▶ Stored data entries
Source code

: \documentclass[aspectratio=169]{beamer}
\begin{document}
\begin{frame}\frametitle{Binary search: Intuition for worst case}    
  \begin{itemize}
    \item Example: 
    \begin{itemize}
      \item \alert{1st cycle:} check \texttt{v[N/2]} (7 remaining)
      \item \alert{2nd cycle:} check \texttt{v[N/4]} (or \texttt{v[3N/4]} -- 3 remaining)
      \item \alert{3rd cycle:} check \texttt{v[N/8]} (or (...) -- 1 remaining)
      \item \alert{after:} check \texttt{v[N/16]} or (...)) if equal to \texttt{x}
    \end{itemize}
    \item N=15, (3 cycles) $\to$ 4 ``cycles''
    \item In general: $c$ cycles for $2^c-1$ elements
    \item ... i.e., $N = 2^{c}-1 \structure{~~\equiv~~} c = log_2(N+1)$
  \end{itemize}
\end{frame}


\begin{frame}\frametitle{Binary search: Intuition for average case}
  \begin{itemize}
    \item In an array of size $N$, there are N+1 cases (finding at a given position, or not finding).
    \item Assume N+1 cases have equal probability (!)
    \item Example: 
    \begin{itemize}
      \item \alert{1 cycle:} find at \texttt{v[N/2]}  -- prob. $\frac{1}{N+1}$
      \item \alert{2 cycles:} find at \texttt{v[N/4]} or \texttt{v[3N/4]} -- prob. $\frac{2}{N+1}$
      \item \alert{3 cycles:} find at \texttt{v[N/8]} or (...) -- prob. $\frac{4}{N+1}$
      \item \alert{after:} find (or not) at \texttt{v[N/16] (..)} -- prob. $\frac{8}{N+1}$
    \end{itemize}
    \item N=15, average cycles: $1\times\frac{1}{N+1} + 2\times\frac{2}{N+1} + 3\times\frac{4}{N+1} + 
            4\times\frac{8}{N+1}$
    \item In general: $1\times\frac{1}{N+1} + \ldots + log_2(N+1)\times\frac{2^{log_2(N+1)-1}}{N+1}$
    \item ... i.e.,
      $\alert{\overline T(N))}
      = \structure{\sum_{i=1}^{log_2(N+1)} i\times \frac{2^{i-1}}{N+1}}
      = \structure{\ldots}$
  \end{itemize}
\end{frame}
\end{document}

▶ TASK GOAL
Every entry should be printed again exactly as it stands.

▶ SOLUTION TO THIS TASK
Source code

: \documentclass[aspectratio=169]{beamer}
\begin{document}
\begin{frame}\frametitle{Binary search: Intuition for worst case}    
  \begin{itemize}
    \item Example: 
    \begin{itemize}
      \item \alert{1st cycle:} check \texttt{v[N/2]} (7 remaining)
      \item \alert{2nd cycle:} check \texttt{v[N/4]} (or \texttt{v[3N/4]} -- 3 remaining)
      \item \alert{3rd cycle:} check \texttt{v[N/8]} (or (...) -- 1 remaining)
      \item \alert{after:} check \texttt{v[N/16]} or (...)) if equal to \texttt{x}
    \end{itemize}
    \item N=15, (3 cycles) $\to$ 4 ``cycles''
    \item In general: $c$ cycles for $2^c-1$ elements
    \item ... i.e., $N = 2^{c}-1 \structure{~~\equiv~~} c = log_2(N+1)$
  \end{itemize}
\end{frame}


\begin{frame}\frametitle{Binary search: Intuition for average case}
  \begin{itemize}
    \item In an array of size $N$, there are N+1 cases (finding at a given position, or not finding).
    \item Assume N+1 cases have equal probability (!)
    \item Example: 
    \begin{itemize}
      \item \alert{1 cycle:} find at \texttt{v[N/2]}  -- prob. $\frac{1}{N+1}$
      \item \alert{2 cycles:} find at \texttt{v[N/4]} or \texttt{v[3N/4]} -- prob. $\frac{2}{N+1}$
      \item \alert{3 cycles:} find at \texttt{v[N/8]} or (...) -- prob. $\frac{4}{N+1}$
      \item \alert{after:} find (or not) at \texttt{v[N/16] (..)} -- prob. $\frac{8}{N+1}$
    \end{itemize}
    \item N=15, average cycles: $1\times\frac{1}{N+1} + 2\times\frac{2}{N+1} + 3\times\frac{4}{N+1} + 
            4\times\frac{8}{N+1}$
    \item In general: $1\times\frac{1}{N+1} + \ldots + log_2(N+1)\times\frac{2^{log_2(N+1)-1}}{N+1}$
    \item ... i.e.,
      $\alert{\overline T(N))}
      = \structure{\sum_{i=1}^{log_2(N+1)} i\times \frac{2^{i-1}}{N+1}}
      = \structure{\ldots}$
  \end{itemize}
\end{frame}
\end{document}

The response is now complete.